Ces plateformes néerlandaises qui se lancent à la conquête de la Wallonie
Déjà bien implantés en Flandre, les e-commerçants bataves Bol.com et Coolblue entendent à présent s’attaquer au sud du pays. Le premier traduira son application en août, le second vient d’ouvrir un vaste showroom à Bruxelles, et s’apprête à en ouvrir d’autres en Wallonie cette année encore. Quelles sont les stratégies de ces acteurs qui créent surtout des emplois… aux Pays-Bas ?

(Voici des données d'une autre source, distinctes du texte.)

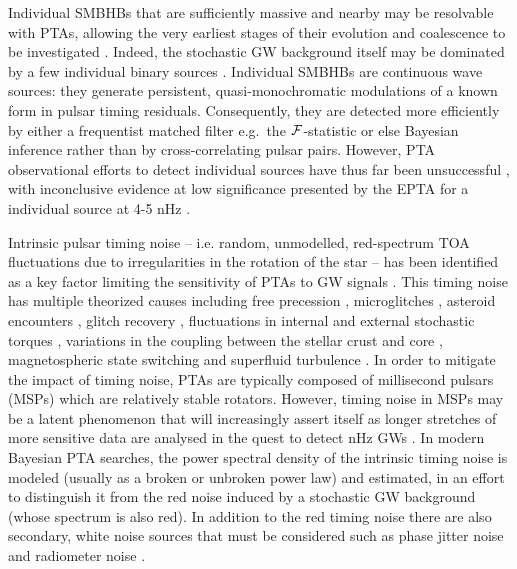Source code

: \documentclass[fleqn,usenatbib,useAMS]{mnras}
\begin{document}
Individual SMBHBs that are sufficiently massive and nearby may be resolvable with PTAs, allowing the very earliest stages of their evolution and coalescence to be investigated \citep{Sesana2010,Yardley2010,Zhu10,Babak2012,2013CQGra..30v4004E,Zhupulsarterms}. 
Indeed, the stochastic GW background itself may be dominated by a few individual binary sources \citep{Ravi2012singlesource}. Individual SMBHBs are continuous wave sources: they generate persistent, quasi-monochromatic modulations of a known form in pulsar timing residuals. Consequently, they are detected more efficiently by either a frequentist matched filter e.g.\ the ${\cal F}$-statistic \citep{Lee2011MNRAS.414.3251L, Ellis2012ApJ,Zhu2014PPTA} or else Bayesian inference \citep{Ellis2016,Arzoumanian2020A} rather than by cross-correlating pulsar pairs. However, PTA observational efforts to detect individual sources have thus far been unsuccessful \citep{Jenet2004,Zhu2014PPTA,Babak2016,Arzoumanian2023}, with inconclusive evidence at low significance presented by the EPTA for a individual source at 4-5 nHz \citep{2023arXiv230616226A}. \newline 


Intrinsic pulsar timing noise -- i.e.  random, unmodelled, red-spectrum TOA fluctuations due to irregularities in the rotation of the star -- has been identified as a key factor limiting the sensitivity of PTAs to GW signals \citep{Shannon2010,Lasky2015,Caballero2016,Goncharov2021}. This timing noise has multiple theorized causes including free precession \citep{free_precession_kerr,stairs_freeprecession}, microglitches \citep{Alessandro1995,Melatos2008,Espinoza2021}, asteroid encounters \citep{Shannon_2013,Brook_2014}, glitch recovery \citep{Johnston10,Hobbs2010glitch}, fluctuations in internal and external stochastic torques \citep{Cordes1981, 2006MNRAS.370L..76U,Antonelli2023}, variations in the coupling between the stellar crust and core \citep{Jones1990MNRAS.246..364J,Meyers2021,Melatos2023}, magnetospheric state switching \citep{magneto1,Lyne2010L,Stairs2019MNRAS.485.3230S} and superfluid turbulence \citep{Greenstein1970,Peralta2006,Melatos2014}. In order to mitigate the impact of timing noise, PTAs are typically composed of millisecond pulsars (MSPs) which are relatively stable rotators. However, timing noise in MSPs may be a latent phenomenon that will increasingly assert itself as longer stretches of more sensitive data are analysed in the quest to detect nHz GWs \citep{Shannon2010}. In modern Bayesian PTA searches, the power spectral density of the intrinsic timing noise is modeled (usually as a broken or unbroken power law) and estimated, in an effort to distinguish it from the red noise induced by a stochastic GW background (whose spectrum is also red). In addition to the red timing noise there are also secondary, white noise sources that must be considered such as phase jitter noise and radiometer noise \citep{Cordes2010,Lam2019,Parthasarathy2021}. \newline 
\end{document}
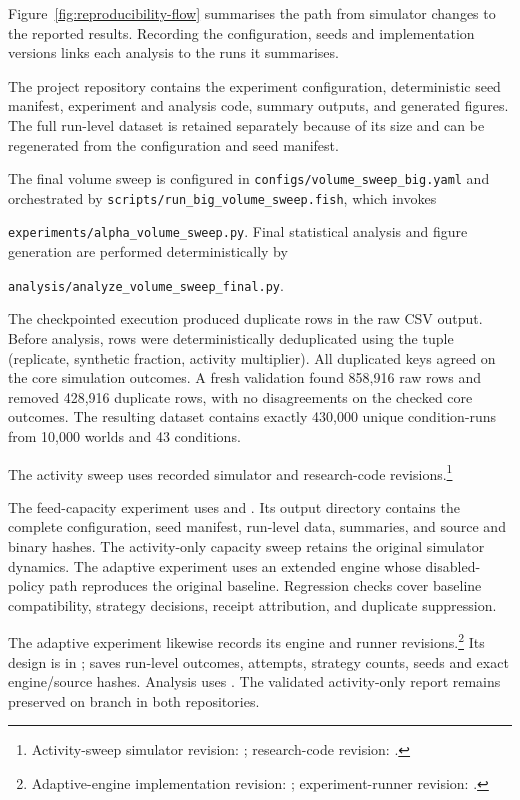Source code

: \documentclass[runningheads]{llncs}
\begin{document}
Figure~\ref{fig:reproducibility-flow} summarises the path from simulator changes to the reported results. Recording the configuration, seeds and implementation versions links each analysis to the runs it summarises.



The project repository contains the experiment configuration, deterministic seed manifest, experiment and analysis code, summary outputs, and generated figures. The full run-level dataset is retained separately because of its size and can be regenerated from the configuration and seed manifest.

The final volume sweep is configured in \texttt{configs/volume\_sweep\_big.yaml} and orchestrated by \texttt{scripts/run\_big\_volume\_sweep.fish}, which invokes

\texttt{experiments/alpha\_volume\_sweep.py}. Final statistical analysis and figure generation are performed deterministically by

\texttt{analysis/analyze\_volume\_sweep\_final.py}.

The checkpointed execution produced duplicate rows in the raw CSV output. Before analysis, rows were deterministically deduplicated using the tuple (replicate, synthetic fraction, activity multiplier). All duplicated keys agreed on the core simulation outcomes. A fresh validation found 858,916 raw rows and removed 428,916 duplicate rows, with no disagreements on the checked core outcomes. The resulting dataset contains exactly 430,000 unique condition-runs from 10,000 worlds and 43 conditions.

The activity sweep uses recorded simulator and research-code revisions.\footnote{Activity-sweep simulator revision: ; research-code revision: .}

The feed-capacity experiment uses
and . Its output directory contains the complete configuration, seed manifest, run-level data, summaries, and source and binary hashes. The activity-only capacity sweep retains the original simulator dynamics. The adaptive experiment uses an extended engine whose disabled-policy path reproduces the original baseline. Regression checks cover baseline compatibility, strategy decisions, receipt attribution, and duplicate suppression.

The adaptive experiment likewise records its engine and runner revisions.\footnote{Adaptive-engine implementation revision: ; experiment-runner revision: .} Its design is in ;  saves run-level outcomes, attempts, strategy counts, seeds and exact engine/source hashes. Analysis uses . The validated activity-only report remains preserved on branch  in both repositories.
\end{document}
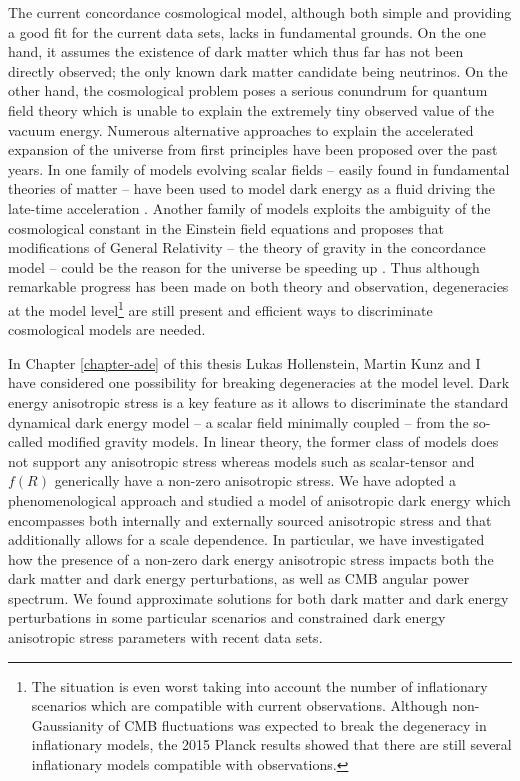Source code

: The current concordance cosmological model, although both simple and providing a good fit for the current data sets, lacks in fundamental grounds. On the one hand, it assumes the existence of dark matter which thus far has not been directly observed; the only known dark matter candidate being neutrinos. On the other hand, the cosmological problem poses a serious conundrum for quantum field theory which is unable to explain the extremely tiny observed value of the vacuum energy. Numerous alternative approaches to explain the accelerated expansion of the universe from first principles have been proposed over the past years. In one family of models evolving scalar fields -- easily found in fundamental theories of matter -- have been used to model dark energy as a fluid driving the late-time acceleration . Another family of models exploits the ambiguity of the cosmological constant in the Einstein field equations and proposes that modifications of General Relativity -- the theory of gravity in the concordance model -- could be the reason for the universe be speeding up . Thus although remarkable progress has been made on both theory and observation, degeneracies at the model level\footnote{The situation is even worst taking into account the number of inflationary scenarios which are compatible with current observations. Although non-Gaussianity of CMB fluctuations was expected to break the degeneracy in inflationary models, the 2015 Planck results  showed that there are still several inflationary models compatible with observations.} are still present and efficient ways to discriminate cosmological models are needed.   

In Chapter \ref{chapter-ade} of this thesis Lukas Hollenstein, Martin Kunz and I have considered one possibility for breaking degeneracies at the model level. Dark energy anisotropic stress is a key feature as it allows to discriminate the standard dynamical dark energy model -- a scalar field minimally coupled -- from the so-called modified gravity models. In linear theory, the former class of models does not support any anisotropic stress whereas models such as scalar-tensor and $f(R)$ generically have a non-zero anisotropic stress. We have adopted a phenomenological approach and studied a model of anisotropic dark energy which encompasses both internally and externally sourced anisotropic stress and that additionally allows for a scale dependence. In particular, we have investigated how the presence of a non-zero dark energy anisotropic stress impacts both the dark matter and dark energy perturbations, as well as CMB angular power spectrum. We found approximate solutions for both dark matter and dark energy perturbations in some particular scenarios and constrained dark energy anisotropic stress parameters with recent data sets. 

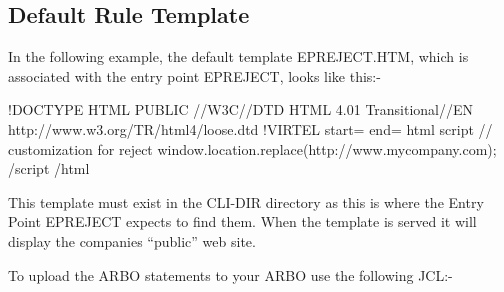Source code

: \documentclass[letterpaper,10pt,english]{sphinxmanual}
\begin{document}
\ignorespaces 

\subsection{Default Rule Template}
\label{\detokenize{connectivity_guide:default-rule-template}}\label{\detokenize{connectivity_guide:index-190}}
In the following example, the default template EPREJECT.HTM, which is associated with the entry point EPREJECT, looks like this:-

\begin{sphinxVerbatim}[commandchars=\\\{\}]
\PYGZlt{}!DOCTYPE HTML PUBLIC \PYGZdq{}\PYGZhy{}//W3C//DTD HTML 4.01 Transitional//EN\PYGZdq{}
\PYGZdq{}http://www.w3.org/TR/html4/loose.dtd\PYGZdq{}\PYGZgt{}
\PYGZlt{}!\PYGZhy{}\PYGZhy{}VIRTEL start=\PYGZdq{}\PYGZob{}\PYGZob{}\PYGZob{}\PYGZdq{} end=\PYGZdq{}\PYGZcb{}\PYGZcb{}\PYGZcb{}\PYGZdq{} \PYGZhy{}\PYGZhy{}\PYGZgt{}
\PYGZlt{}html\PYGZgt{}
\PYGZlt{}script\PYGZgt{}
// customization for reject
window.location.replace(\PYGZdq{}http://www.mycompany.com\PYGZdq{});
\PYGZlt{}/script\PYGZgt{}
\PYGZlt{}/html\PYGZgt{}
\end{sphinxVerbatim}

This template must exist in the CLI-DIR directory as this is where the Entry Point EPREJECT expects to find them. When the template is served it will display the companies “public” web site.

To upload the ARBO statements to your ARBO use the following JCL:-
\end{document}
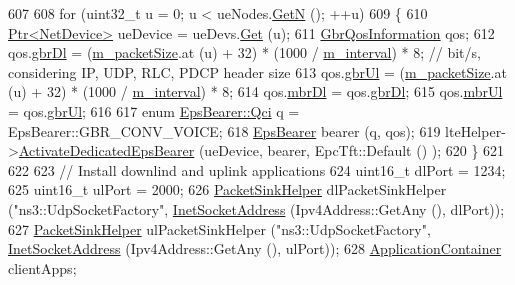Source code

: \begin{DoxyCode}
607 
608   \textcolor{keywordflow}{for} (uint32\_t u = 0; u < ueNodes.\hyperlink{classns3_1_1NodeContainer_aed647ac56d0407a7706aba02eb44b951}{GetN} (); ++u)
609     \{
610       \hyperlink{classns3_1_1Ptr}{Ptr<NetDevice>} ueDevice = ueDevs.\hyperlink{classns3_1_1NetDeviceContainer_a677d62594b5c9d2dea155cc5045f4d0b}{Get} (u);
611       \hyperlink{structns3_1_1GbrQosInformation}{GbrQosInformation} qos;
612       qos.\hyperlink{structns3_1_1GbrQosInformation_a70b6106f5918d464d296bc23415ec801}{gbrDl} = (\hyperlink{classLenaPssFfMacSchedulerTestCase2_a91fce939c11d7abd86121e57485d8027}{m\_packetSize}.at (u) + 32) * (1000 / 
      \hyperlink{classLenaPssFfMacSchedulerTestCase2_a80853226f76f2201046d2e6c799680ac}{m\_interval}) * 8;  \textcolor{comment}{// bit/s, considering IP, UDP, RLC, PDCP header size}
613       qos.\hyperlink{structns3_1_1GbrQosInformation_a8027f26c8fd5fd643d5af7a6a879860f}{gbrUl} = (\hyperlink{classLenaPssFfMacSchedulerTestCase2_a91fce939c11d7abd86121e57485d8027}{m\_packetSize}.at (u) + 32) * (1000 / 
      \hyperlink{classLenaPssFfMacSchedulerTestCase2_a80853226f76f2201046d2e6c799680ac}{m\_interval}) * 8;
614       qos.\hyperlink{structns3_1_1GbrQosInformation_ac059dd3ad95475e8df63e52d9c2235e7}{mbrDl} = qos.\hyperlink{structns3_1_1GbrQosInformation_a70b6106f5918d464d296bc23415ec801}{gbrDl};
615       qos.\hyperlink{structns3_1_1GbrQosInformation_afce406e4f92771305075ace6cfe83e36}{mbrUl} = qos.\hyperlink{structns3_1_1GbrQosInformation_a8027f26c8fd5fd643d5af7a6a879860f}{gbrUl};
616   
617       \textcolor{keyword}{enum} \hyperlink{structns3_1_1EpsBearer_aecf0c67109c5eb4ec0b07226fff5885e}{EpsBearer::Qci} q = EpsBearer::GBR\_CONV\_VOICE;
618       \hyperlink{structns3_1_1EpsBearer}{EpsBearer} bearer (q, qos);
619       lteHelper->\hyperlink{classns3_1_1LteHelper_af28041edd4c96bde1a2e07c90e363dcc}{ActivateDedicatedEpsBearer} (ueDevice, bearer, EpcTft::Default ()
      );  
620     \}
621 
622 
623   \textcolor{comment}{// Install downlind and uplink applications}
624   uint16\_t dlPort = 1234;
625   uint16\_t ulPort = 2000;
626   \hyperlink{classns3_1_1PacketSinkHelper}{PacketSinkHelper} dlPacketSinkHelper (\textcolor{stringliteral}{"ns3::UdpSocketFactory"}, 
      \hyperlink{classns3_1_1InetSocketAddress}{InetSocketAddress} (Ipv4Address::GetAny (), dlPort));
627   \hyperlink{classns3_1_1PacketSinkHelper}{PacketSinkHelper} ulPacketSinkHelper (\textcolor{stringliteral}{"ns3::UdpSocketFactory"}, 
      \hyperlink{classns3_1_1InetSocketAddress}{InetSocketAddress} (Ipv4Address::GetAny (), ulPort));
628   \hyperlink{classns3_1_1ApplicationContainer}{ApplicationContainer} clientApps;

\end{DoxyCode}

Kruidvat, Zeeman, Gamma, etc. On ne compte plus les enseignes néerlandaises qui, après s’être tout naturellement lancées en Flandre en raison de la proximité linguistique, se sont attaquées à Bruxelles et au sud du pays, où elles sont aujourd’hui largement implantées. Les pure players, ces acteurs ne vendant qu’en ligne, ne semblent pas faire exception. Respectivement numéros un et deux de l’e-commerce aux Pays-Bas, les sites Bol.com et Coolblue, très connus en Flandre où ils écoulent leurs produits depuis de très nombreuses années déjà, sont en effet bien décidés à conquérir le coeur des Belges francophones.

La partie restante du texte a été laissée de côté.